At this point, if someone from the MSVC team could comment, that would be very helpful. I have a tentative fix, but I'm not sure what the "good" behavior should be.

@TartanLlama Could you possibly help here? Thanks!

TartanLlama commented 9 months ago

@aganea sure, I'll send an email to the linker team

aganea commented 9 months ago

@aganea sure, I'll send an email to the linker team

Thanks a lot!

TartanLlama commented 9 months ago

Pasting a response from Grant Richins on the linker team:

It is not a preference for import/export versus fully defined. It is all about order of discovery and order of inputs (and it is confusingly documented).

When the search begins, there is only one unresolved symbol: “b” referenced in main.obj. Then a.lib is searched (because it is first). Next b.lib is searched and a definition for “b” is found, which causes b.lib(b1.obj) to get loaded and now “f” is added as an unresolved symbol. The search continues with where it left off, and finds “f” in b.lib and then declares complete.

This is documented here: LINK Input Files | Microsoft Learn

Object files on the command line are processed in the order they appear on the command line. Libraries are searched in command line order as well, with the following caveat: Symbols that are unresolved when bringing in an object file from a library are searched for in that library first, and then the following libraries from the command line and /DEFAULTLIB (Specify default library) directives, and then to any libraries at the beginning of the command line.

So basically new unresolved externals do not restart searching from the beginning, they start with wherever the linker is currently searching.

To see this explicitly you can simply you can split b.lib into b1.lib, and b2.lib, and set the order to “main.obj b1.lib a.lib b2.lib” and then the behavior matches.

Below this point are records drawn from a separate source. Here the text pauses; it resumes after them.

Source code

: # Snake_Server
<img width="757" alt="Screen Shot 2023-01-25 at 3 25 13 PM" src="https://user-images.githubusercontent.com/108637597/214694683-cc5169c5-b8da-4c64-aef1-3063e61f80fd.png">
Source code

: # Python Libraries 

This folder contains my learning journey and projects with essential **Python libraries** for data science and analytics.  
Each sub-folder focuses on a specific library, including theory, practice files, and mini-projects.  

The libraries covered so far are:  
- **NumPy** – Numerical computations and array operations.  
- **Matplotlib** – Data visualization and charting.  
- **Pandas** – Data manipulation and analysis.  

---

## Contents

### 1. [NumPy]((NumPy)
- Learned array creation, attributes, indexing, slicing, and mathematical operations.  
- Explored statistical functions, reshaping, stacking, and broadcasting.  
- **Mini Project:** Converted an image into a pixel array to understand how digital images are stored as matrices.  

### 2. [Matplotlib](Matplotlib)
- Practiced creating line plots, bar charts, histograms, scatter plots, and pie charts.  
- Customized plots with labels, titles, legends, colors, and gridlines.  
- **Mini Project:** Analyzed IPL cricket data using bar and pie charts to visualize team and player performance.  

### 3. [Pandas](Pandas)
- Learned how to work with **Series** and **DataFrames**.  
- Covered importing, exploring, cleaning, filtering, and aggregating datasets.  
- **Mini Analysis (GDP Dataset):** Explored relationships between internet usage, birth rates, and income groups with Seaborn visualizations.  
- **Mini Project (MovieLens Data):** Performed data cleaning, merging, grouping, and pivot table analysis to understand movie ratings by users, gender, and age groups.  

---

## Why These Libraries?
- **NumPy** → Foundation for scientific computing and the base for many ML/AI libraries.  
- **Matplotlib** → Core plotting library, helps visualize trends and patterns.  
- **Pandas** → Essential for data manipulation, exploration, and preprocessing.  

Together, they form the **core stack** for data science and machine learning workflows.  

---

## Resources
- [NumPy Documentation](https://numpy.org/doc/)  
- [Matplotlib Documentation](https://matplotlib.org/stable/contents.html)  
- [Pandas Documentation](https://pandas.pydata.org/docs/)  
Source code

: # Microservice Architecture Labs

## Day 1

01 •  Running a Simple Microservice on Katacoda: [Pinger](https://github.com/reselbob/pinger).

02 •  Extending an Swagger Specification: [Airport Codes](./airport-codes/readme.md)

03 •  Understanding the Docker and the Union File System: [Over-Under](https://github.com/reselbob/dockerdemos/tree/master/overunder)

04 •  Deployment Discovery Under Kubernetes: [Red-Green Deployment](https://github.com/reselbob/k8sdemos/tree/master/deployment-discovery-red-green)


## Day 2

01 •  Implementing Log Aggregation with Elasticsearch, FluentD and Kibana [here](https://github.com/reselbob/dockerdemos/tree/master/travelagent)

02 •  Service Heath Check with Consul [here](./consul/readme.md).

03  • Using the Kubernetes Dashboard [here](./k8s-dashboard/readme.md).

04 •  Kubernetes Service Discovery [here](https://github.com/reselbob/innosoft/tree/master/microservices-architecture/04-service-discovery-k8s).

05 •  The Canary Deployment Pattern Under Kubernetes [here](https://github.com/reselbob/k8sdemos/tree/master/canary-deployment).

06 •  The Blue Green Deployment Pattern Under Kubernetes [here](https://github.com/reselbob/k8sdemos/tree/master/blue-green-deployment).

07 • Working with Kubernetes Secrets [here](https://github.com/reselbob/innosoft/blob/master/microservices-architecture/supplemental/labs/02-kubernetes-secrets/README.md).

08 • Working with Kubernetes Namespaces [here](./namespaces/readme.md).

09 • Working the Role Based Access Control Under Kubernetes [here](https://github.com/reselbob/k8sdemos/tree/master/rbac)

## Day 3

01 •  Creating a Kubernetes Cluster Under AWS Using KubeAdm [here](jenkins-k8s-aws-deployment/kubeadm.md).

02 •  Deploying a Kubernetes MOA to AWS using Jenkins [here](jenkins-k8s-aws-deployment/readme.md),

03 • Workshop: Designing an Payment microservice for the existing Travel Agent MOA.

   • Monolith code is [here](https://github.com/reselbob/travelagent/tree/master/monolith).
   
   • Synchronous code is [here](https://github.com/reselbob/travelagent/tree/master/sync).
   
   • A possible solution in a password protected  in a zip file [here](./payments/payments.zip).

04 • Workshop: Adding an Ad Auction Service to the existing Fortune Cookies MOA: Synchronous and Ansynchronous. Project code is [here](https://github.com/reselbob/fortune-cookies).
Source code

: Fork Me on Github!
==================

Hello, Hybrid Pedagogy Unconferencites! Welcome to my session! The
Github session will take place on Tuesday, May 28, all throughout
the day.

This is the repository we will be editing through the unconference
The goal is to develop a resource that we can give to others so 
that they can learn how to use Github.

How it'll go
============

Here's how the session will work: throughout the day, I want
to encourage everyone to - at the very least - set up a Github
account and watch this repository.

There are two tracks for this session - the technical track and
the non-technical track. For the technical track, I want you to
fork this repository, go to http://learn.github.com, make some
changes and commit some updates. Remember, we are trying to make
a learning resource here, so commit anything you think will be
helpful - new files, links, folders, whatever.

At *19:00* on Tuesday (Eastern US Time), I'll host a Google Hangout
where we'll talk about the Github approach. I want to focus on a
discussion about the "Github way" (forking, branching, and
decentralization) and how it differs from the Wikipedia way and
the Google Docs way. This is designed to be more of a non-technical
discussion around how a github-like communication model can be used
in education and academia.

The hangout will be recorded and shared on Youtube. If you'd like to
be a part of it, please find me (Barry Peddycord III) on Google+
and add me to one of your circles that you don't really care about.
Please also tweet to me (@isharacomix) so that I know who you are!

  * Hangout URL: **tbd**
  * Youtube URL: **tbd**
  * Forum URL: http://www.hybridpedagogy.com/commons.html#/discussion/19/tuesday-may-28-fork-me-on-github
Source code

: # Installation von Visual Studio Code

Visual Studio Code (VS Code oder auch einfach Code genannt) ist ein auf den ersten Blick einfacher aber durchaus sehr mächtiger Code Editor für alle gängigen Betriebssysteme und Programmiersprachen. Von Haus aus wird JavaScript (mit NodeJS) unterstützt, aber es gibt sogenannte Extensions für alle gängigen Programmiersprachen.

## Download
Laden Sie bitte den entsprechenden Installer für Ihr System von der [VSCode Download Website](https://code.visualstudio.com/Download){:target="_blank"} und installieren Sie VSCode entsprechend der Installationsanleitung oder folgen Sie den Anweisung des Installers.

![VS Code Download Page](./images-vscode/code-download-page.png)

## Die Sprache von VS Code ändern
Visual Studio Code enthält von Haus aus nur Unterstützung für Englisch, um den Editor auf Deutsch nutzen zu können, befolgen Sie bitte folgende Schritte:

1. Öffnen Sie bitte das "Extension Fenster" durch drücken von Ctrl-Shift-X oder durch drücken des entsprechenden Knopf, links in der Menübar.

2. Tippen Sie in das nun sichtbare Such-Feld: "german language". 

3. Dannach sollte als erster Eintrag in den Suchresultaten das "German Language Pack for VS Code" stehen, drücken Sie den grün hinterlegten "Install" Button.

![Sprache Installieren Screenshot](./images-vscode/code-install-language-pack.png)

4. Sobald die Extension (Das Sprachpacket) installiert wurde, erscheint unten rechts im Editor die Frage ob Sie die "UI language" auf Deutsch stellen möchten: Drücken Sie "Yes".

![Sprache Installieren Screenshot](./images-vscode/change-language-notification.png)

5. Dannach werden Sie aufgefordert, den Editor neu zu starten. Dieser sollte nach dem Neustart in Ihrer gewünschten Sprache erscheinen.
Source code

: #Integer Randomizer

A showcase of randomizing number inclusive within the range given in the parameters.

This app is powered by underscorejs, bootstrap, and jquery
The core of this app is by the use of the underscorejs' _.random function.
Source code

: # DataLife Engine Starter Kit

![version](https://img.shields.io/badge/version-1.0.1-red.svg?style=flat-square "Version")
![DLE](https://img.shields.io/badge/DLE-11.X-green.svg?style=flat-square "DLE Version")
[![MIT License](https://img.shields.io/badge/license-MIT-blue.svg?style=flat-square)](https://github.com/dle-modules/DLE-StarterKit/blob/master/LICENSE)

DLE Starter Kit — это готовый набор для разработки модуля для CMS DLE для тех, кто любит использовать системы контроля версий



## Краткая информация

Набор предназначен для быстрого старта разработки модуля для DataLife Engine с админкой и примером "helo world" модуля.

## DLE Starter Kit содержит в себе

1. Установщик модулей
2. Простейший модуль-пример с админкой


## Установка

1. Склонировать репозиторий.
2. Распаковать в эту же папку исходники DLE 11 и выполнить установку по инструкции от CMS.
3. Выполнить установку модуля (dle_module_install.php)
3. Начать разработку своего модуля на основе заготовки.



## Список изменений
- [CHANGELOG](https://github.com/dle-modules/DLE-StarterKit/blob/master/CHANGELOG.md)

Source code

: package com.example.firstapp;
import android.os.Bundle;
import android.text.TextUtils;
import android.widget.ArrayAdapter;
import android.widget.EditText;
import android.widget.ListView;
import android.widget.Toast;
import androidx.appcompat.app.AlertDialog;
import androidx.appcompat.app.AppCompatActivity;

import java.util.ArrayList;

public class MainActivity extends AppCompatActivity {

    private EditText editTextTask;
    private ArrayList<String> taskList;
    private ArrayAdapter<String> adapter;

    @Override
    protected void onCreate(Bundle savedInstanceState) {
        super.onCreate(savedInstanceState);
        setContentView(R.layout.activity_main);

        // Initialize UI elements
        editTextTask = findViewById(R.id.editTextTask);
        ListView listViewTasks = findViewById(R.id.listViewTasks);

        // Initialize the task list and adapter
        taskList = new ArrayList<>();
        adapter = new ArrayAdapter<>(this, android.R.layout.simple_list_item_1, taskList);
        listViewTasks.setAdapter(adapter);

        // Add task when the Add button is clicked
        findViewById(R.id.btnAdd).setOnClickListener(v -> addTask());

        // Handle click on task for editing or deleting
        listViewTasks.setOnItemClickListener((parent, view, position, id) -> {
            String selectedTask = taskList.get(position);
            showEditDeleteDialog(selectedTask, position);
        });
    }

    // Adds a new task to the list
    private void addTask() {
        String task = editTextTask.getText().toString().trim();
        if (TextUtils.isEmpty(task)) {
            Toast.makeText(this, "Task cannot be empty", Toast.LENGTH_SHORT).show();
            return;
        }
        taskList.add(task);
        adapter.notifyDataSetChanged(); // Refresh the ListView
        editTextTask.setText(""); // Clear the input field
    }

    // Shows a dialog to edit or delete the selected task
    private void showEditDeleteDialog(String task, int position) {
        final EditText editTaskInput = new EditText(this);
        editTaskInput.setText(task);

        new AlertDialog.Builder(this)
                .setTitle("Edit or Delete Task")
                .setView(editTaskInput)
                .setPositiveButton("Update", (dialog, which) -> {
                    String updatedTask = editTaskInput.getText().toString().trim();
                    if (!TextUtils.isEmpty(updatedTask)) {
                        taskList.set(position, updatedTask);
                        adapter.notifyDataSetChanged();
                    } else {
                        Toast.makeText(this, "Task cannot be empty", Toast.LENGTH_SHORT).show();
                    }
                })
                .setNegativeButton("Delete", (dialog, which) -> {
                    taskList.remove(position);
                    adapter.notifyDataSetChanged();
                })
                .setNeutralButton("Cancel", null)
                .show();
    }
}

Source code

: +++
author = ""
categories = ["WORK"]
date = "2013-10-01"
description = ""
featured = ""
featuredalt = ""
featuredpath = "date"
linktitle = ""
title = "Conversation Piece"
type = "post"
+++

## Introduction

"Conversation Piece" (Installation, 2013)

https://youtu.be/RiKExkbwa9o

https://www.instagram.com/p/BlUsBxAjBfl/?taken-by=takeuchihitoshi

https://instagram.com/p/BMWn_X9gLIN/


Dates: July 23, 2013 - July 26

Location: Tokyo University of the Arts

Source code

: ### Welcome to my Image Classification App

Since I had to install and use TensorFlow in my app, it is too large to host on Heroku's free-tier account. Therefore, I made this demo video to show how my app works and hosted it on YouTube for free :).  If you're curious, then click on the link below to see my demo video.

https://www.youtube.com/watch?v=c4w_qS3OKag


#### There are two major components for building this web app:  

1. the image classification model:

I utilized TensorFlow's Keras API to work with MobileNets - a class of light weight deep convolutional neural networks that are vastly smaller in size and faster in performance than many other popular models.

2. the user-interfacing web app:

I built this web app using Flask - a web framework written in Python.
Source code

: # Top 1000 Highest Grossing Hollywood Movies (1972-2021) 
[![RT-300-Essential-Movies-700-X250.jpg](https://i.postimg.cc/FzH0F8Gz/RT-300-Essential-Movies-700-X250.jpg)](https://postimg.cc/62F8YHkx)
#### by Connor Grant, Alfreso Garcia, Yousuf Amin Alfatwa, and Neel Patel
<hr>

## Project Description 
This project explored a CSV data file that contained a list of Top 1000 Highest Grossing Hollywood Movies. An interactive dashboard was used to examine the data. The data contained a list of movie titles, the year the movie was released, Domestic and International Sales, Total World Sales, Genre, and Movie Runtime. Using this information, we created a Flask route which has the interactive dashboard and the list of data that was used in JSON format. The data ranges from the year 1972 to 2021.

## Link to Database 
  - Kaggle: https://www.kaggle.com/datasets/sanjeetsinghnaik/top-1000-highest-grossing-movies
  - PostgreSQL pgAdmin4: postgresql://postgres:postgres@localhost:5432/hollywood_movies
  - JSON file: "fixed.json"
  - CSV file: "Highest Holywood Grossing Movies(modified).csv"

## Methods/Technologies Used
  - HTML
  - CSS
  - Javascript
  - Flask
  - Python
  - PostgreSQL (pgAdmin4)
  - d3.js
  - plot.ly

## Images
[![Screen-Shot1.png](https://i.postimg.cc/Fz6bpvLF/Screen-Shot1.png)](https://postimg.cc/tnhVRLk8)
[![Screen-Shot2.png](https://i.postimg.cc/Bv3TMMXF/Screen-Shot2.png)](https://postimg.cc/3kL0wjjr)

aganea commented 9 months ago

@TartanLlama Thank you to you both! It'd be really great if you could open-source the link.exe (unit)tests eventually, if that's ever possible!

aganea commented 8 months ago

Hello @mstorsjo! I've crafted a fix for this issue, but it breaks this test. You did introduce that test in: https://github.com/llvm/llvm-project/commit/28212dfce6a245c644bba799092e12f5c3b8a5ac

I have a feeling that your initial issue was caused by the symbol searching behavior described above which previously wasn't matching what MSVC was doing. I can fix that test, unless we should keep that previous behavior for MinGW mode?

mstorsjo commented 8 months ago

Hello @mstorsjo! I've crafted a fix for this issue, but it breaks this test. You did introduce that test in: 28212df

I have a feeling that your initial issue was caused by the symbol searching behavior described above which previously wasn't matching what MSVC was doing. I can fix that test, unless we should keep that previous behavior for MinGW mode?

No, I don't think there's a reason to try to keep/replicate the exact behaviour we had. LLD generally deviates more than this from ld.bfd (which would be the reference for MinGW mode behaviour) overall, so corner case behaviours like this shouldn't really matter, and the exact behaviour we had probably isn't the exact thing we should strive for anyway. I think the previous behaviour was just a product of what the LLD implementation looked like at the time.

If it's no longer possible to trigger this case, I guess it can be reasonable to remove the testcase.

Thanks for looping me in!

YanzheL commented 5 months ago

This issue was also observed when building Unreal Engine 5 game editor using clang-cl and lld-link. The compiled game editor program cannot start due to XInput1_4.dll crash. However, using clang-cl with link.exe is good.

Tested LLVM version: 17.0.6, 18.1.0, 18.1.7, 19.1.0